I think that both books sum up, in some way, the ideas I am trying to express. On the one hand, Taleb proposes not only dominating uncertainty, but also embracing crisis and making the best out of it – that is to say, becoming better after a crisis. Being ‘antifragile' is not being robust. Something robust ‘bears’ a crisis but it does not become better after it. The antifragile individual loves random facts and uncertainty, which also means loving mistakes — some of which are easy to solve and allow us to learn a lot. Kronman’s book – key for any lawyer — deals with the role of the lawyer in society and suggests that our profession is similar to an art, in that we provide a service to the community, and proposes that we perform our role with responsibility in the times we are going through (the ‘status’ lawyer, who is not to be confused with ‘statesman’).
What I would like to show is how we can help our clients to think following these principles and see how we can help them to make the best of the crisis by using our knowledge and structure.
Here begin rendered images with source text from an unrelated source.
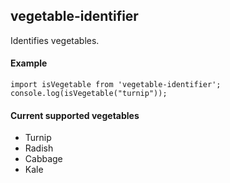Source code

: ## vegetable-identifier 

Identifies vegetables.

#### Example

`
import isVegetable from 'vegetable-identifier';
console.log(isVegetable("turnip"));
`

#### Current supported vegetables

 - Turnip
 - Radish
 - Cabbage
 - Kale

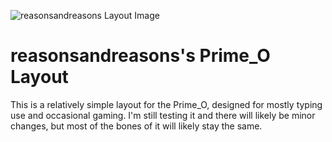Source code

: ![reasonsandreasons Layout Image](https://imgur.com/a/xIpn2U5)

# reasonsandreasons's Prime_O Layout

This is a relatively simple layout for the Prime_O, designed for mostly typing use and occasional gaming. I'm still testing it and there will likely be minor changes, but most of the bones of it will likely stay the same.
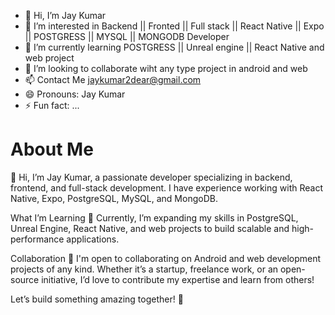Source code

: - 👋 Hi, I’m Jay Kumar
- 👀 I’m interested in Backend || Fronted || Full stack || React Native || Expo || POSTGRESS || MYSQL || MONGODB Developer
- 🌱 I’m currently learning POSTGRESS || Unreal engine || React Native and web project
- 💞️ I’m looking to collaborate wiht any type project in android and web
- 📫 Contact Me jaykumar2dear@gmail.com
- 😄 Pronouns: Jay Kumar
- ⚡ Fun fact: ...

 # About Me
👋 Hi, I’m Jay Kumar, a passionate developer specializing in backend, frontend, and full-stack development. I have experience working with React Native, Expo, PostgreSQL, MySQL, and MongoDB.

What I’m Learning
🌱 Currently, I’m expanding my skills in PostgreSQL, Unreal Engine, React Native, and web projects to build scalable and high-performance applications.

Collaboration
💞️ I'm open to collaborating on Android and web development projects of any kind. Whether it’s a startup, freelance work, or an open-source initiative, I’d love to contribute my expertise and learn from others!

Let’s build something amazing together! 🚀

<!---
jaykumar591/jaykumar591 is a ✨ special ✨ repository because its `README.md` (this file) appears on your GitHub profile.
You can click the Preview link to take a look at your changes.
--->
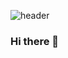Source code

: ![header](https://capsule-render.vercel.app/api?type=Waving&color=auto&height=500&section=header&fontSize=90&text=Welcome%20&desc=Echel%20GitHub%20Profile)
### Hi there 👋

<!--
**colonb-echel/colonb-echel** is a ✨ _special_ ✨ repository because its `README.md` (this file) appears on your GitHub profile.

Here are some ideas to get you started:

- 🔭 I’m currently working on ...
- 🌱 I’m currently learning ...
- 👯 I’m looking to collaborate on ...
- 🤔 I’m looking for help with ...
- 💬 Ask me about ...
- 📫 How to reach me: ...
- 😄 Pronouns: ...
- ⚡ Fun fact: ...
-->
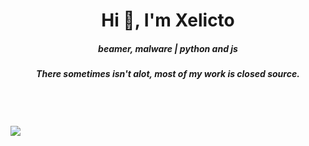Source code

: <h1 align="center">Hi 👋, I'm Xelicto</h1>
<h5 align="center">beamer, malware | python and js </h3>
<h5 align="center">There sometimes isn't alot, most of my work is closed source.</h4>


  <!-- <a href="https://open.spotify.com/user/am0g3o7csu1k3u03cfx1tmto6"><img src="https://novatorem-peach-ten.vercel.app/api/spotify"></a> -->
   </a> 
  <br>
  <br>
  <br>
  <a href="https://discord.gg/cyUQkuFAVu"><img src="https://discord.c99.nl/widget/theme-4/1040377359121010718.png">
</p>
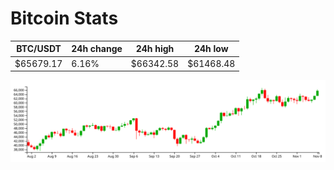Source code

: # Bitcoin Stats

BTC/USDT|24h change|24h high|24h low|
|---|---|---|---|
|$65679.17|6.16%|$66342.58|$61468.48|

<img src="./chart.svg">

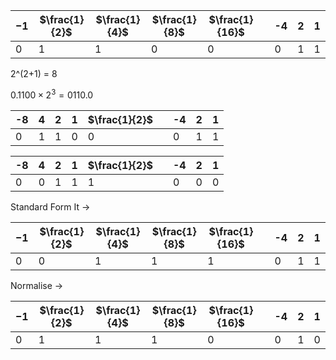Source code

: $-1$|$\frac{1}{2}$|$\frac{1}{4}$|$\frac{1}{8}$|$\frac{1}{16}$|   |-4|2|1
---|---|---|---|---|---|---|---|---
0|1|1|0|0|   |0|1|1
2^(2+1) = 8

$0.1100 \times 2^3 = 0110.0$

-8|4|2|1|$\frac{1}{2}$|   |-4|2|1
---|---|---|---|---|---|---|---|---
0|1|1|0|0|   |0|1|1


-8|4|2|1|$\frac{1}{2}$|   |-4|2|1
---|---|---|---|---|---|---|---|---
0|0|1|1|1|   |0|0|0
Standard Form It ->

$-1$|$\frac{1}{2}$|$\frac{1}{4}$|$\frac{1}{8}$|$\frac{1}{16}$|   |-4|2|1
---|---|---|---|---|---|---|---|---
0|0|1|1|1|   |0|1|1
Normalise ->

$-1$|$\frac{1}{2}$|$\frac{1}{4}$|$\frac{1}{8}$|$\frac{1}{16}$|   |-4|2|1
---|---|---|---|---|---|---|---|---
0|1|1|1|0|   |0|1|0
It is clear that our clients (whether they are Argentine themselves or have invested in Argentina and have read briefly about the history of our country) must be aware of the situation and must have taken some measures, if they either are in Argentina or have come to Argentina. Regardless, we can always experience further crises. Remember the ideas we had back in 2016: I remember being at a meeting of the American Bar Association in April 2016 in New York, where everyone was talking about the new Latin American star: Argentina. Argentina was ready for its new 1990s.
With all that excitement in mind, we must adopt Taleb’s advice and seek to become antifragile. We must consider our advice and expectations to be like the Hydra, the mythical creature that has many heads. Each time one of its heads is chopped off, it grows two more, as a result of which it is seeking to be hurt. The Hydra represents the concept of antifragility described by Taleb. At the same time, Damocles’ sword (which hangs above his head by a horse’s hair) represents the other side of antifragility. Damocles enjoys a huge and spectacular feast, to which he was invited by Dionysius. When he finishes, he looks up and sees the sword hanging by the hair of a horse. This offers us a different vision of the same issue: even for the most powerful, danger is silent, inexorable and ever-present: it can fall on us unexpectedly, even after long periods of calm. We should always keep alert, especially when everything is quiet. Taleb also teaches us that those situations of extreme crisis are fertile ground for innovation, creativity and the development of new businesses. Burnt houses allow us to build something new from scratch.
I finish this article with great optimism, because I think that the Argentine people and Argentine lawyers are antifragility experts. We have fallen so many times and our skin is so thick that we remain calm in a crisis. We will survive and be stronger for this crisis — until the next one comes.